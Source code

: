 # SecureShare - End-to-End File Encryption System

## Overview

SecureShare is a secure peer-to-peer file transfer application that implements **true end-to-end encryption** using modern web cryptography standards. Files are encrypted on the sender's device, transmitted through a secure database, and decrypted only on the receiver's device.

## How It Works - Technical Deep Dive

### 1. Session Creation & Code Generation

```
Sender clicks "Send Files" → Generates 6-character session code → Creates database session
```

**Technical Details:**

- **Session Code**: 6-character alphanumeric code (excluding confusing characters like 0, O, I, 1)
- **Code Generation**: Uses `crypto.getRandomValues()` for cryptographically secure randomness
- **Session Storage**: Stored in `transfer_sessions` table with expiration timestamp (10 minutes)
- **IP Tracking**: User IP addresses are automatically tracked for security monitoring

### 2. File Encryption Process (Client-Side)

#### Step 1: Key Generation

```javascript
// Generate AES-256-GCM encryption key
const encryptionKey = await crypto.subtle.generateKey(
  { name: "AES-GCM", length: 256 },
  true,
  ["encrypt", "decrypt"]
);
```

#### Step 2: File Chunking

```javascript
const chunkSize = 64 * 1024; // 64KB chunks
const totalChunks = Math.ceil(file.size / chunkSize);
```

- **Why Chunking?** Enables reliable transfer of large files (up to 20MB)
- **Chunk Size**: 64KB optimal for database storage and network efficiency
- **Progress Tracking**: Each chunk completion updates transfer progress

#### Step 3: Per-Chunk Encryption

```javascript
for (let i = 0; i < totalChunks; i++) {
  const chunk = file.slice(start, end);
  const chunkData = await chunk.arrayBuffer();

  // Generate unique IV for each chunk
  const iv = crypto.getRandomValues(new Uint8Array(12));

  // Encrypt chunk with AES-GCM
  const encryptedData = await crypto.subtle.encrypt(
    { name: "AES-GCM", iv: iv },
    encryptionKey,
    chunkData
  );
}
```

=====

▶ **WHAT THE TASK REQUIRES**: The answer must hold only the lines from the first line of the data through the line bearing "#### Step 2: File Chunking", returned exactly.

▶ **ANSWER BELOW**:
Source code

: # SecureShare - End-to-End File Encryption System

## Overview

SecureShare is a secure peer-to-peer file transfer application that implements **true end-to-end encryption** using modern web cryptography standards. Files are encrypted on the sender's device, transmitted through a secure database, and decrypted only on the receiver's device.

## How It Works - Technical Deep Dive

### 1. Session Creation & Code Generation

```
Sender clicks "Send Files" → Generates 6-character session code → Creates database session
```

**Technical Details:**

- **Session Code**: 6-character alphanumeric code (excluding confusing characters like 0, O, I, 1)
- **Code Generation**: Uses `crypto.getRandomValues()` for cryptographically secure randomness
- **Session Storage**: Stored in `transfer_sessions` table with expiration timestamp (10 minutes)
- **IP Tracking**: User IP addresses are automatically tracked for security monitoring

### 2. File Encryption Process (Client-Side)

#### Step 1: Key Generation

```javascript
// Generate AES-256-GCM encryption key
const encryptionKey = await crypto.subtle.generateKey(
  { name: "AES-GCM", length: 256 },
  true,
  ["encrypt", "decrypt"]
);
```

#### Step 2: File Chunking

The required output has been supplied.